## REQUIRED ACTION:
For the data that follows, report how many lines contain the word "Does", and nothing else.

## DATA RECORDS:

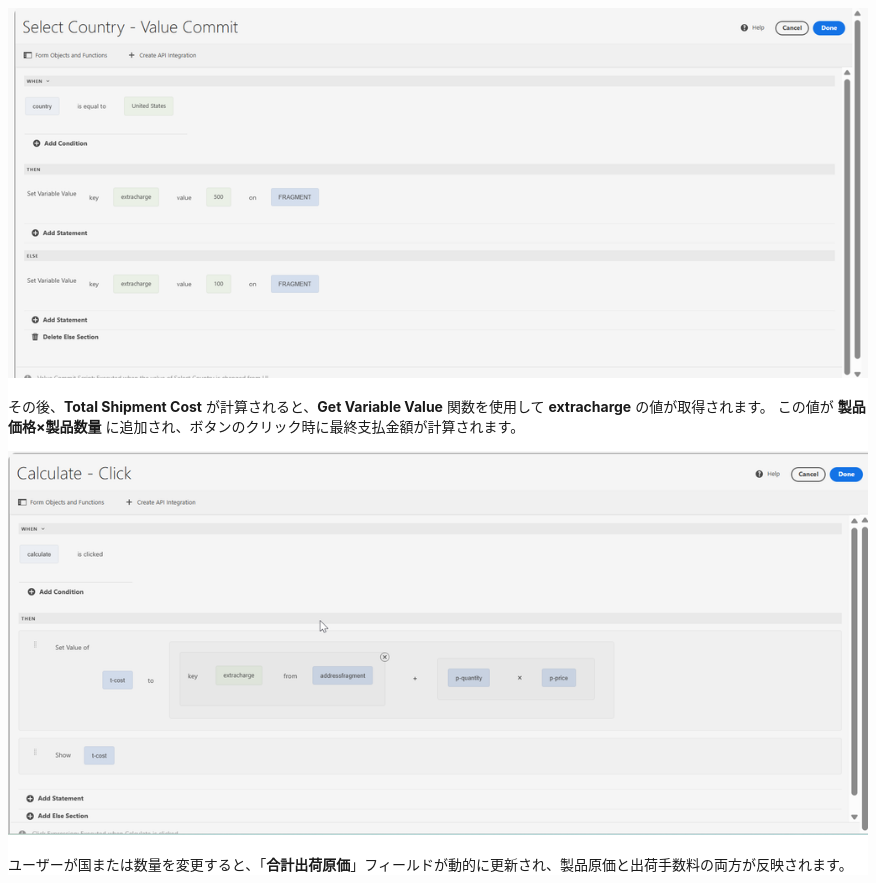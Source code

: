 ![ 変数値を設定 ](/help/forms/assets/setvalue.png)

その後、**Total Shipment Cost** が計算されると、**Get Variable Value** 関数を使用して **extracharge** の値が取得されます。 この値が **製品価格×製品数量** に追加され、ボタンのクリック時に最終支払金額が計算されます。

![ 変数値を取得 ](/help/forms/assets/getvalue.png)

ユーザーが国または数量を変更すると、「**合計出荷原価**」フィールドが動的に更新され、製品原価と出荷手数料の両方が反映されます。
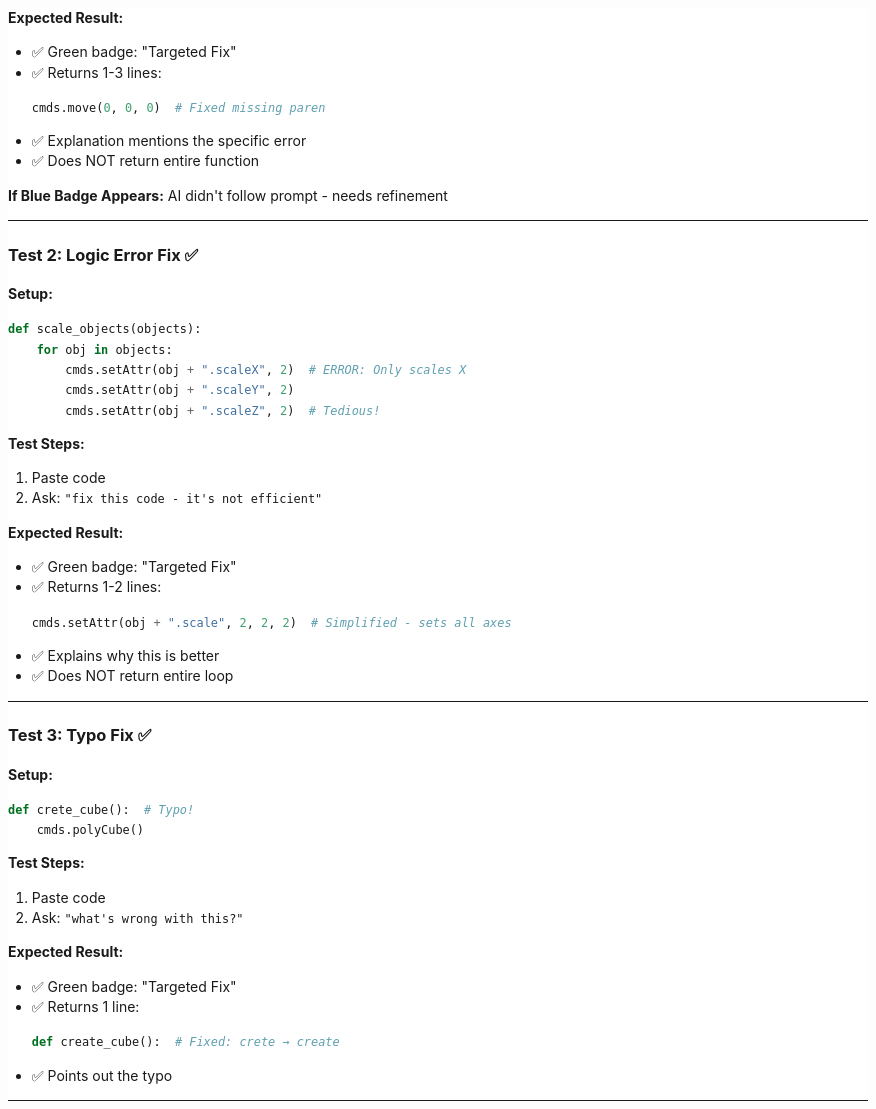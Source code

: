 **Expected Result:**
- ✅ Green badge: "Targeted Fix"
- ✅ Returns 1-3 lines:
  ```python
  cmds.move(0, 0, 0)  # Fixed missing paren
  ```
- ✅ Explanation mentions the specific error
- ✅ Does NOT return entire function

**If Blue Badge Appears:** AI didn't follow prompt - needs refinement

---

### Test 2: Logic Error Fix ✅

**Setup:**
```python
def scale_objects(objects):
    for obj in objects:
        cmds.setAttr(obj + ".scaleX", 2)  # ERROR: Only scales X
        cmds.setAttr(obj + ".scaleY", 2)
        cmds.setAttr(obj + ".scaleZ", 2)  # Tedious!
```

**Test Steps:**
1. Paste code
2. Ask: `"fix this code - it's not efficient"`

**Expected Result:**
- ✅ Green badge: "Targeted Fix"
- ✅ Returns 1-2 lines:
  ```python
  cmds.setAttr(obj + ".scale", 2, 2, 2)  # Simplified - sets all axes
  ```
- ✅ Explains why this is better
- ✅ Does NOT return entire loop

---

### Test 3: Typo Fix ✅

**Setup:**
```python
def crete_cube():  # Typo!
    cmds.polyCube()
```

**Test Steps:**
1. Paste code
2. Ask: `"what's wrong with this?"`

**Expected Result:**
- ✅ Green badge: "Targeted Fix"
- ✅ Returns 1 line:
  ```python
  def create_cube():  # Fixed: crete → create
  ```
- ✅ Points out the typo

---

## EXPECTED OUTPUT:
2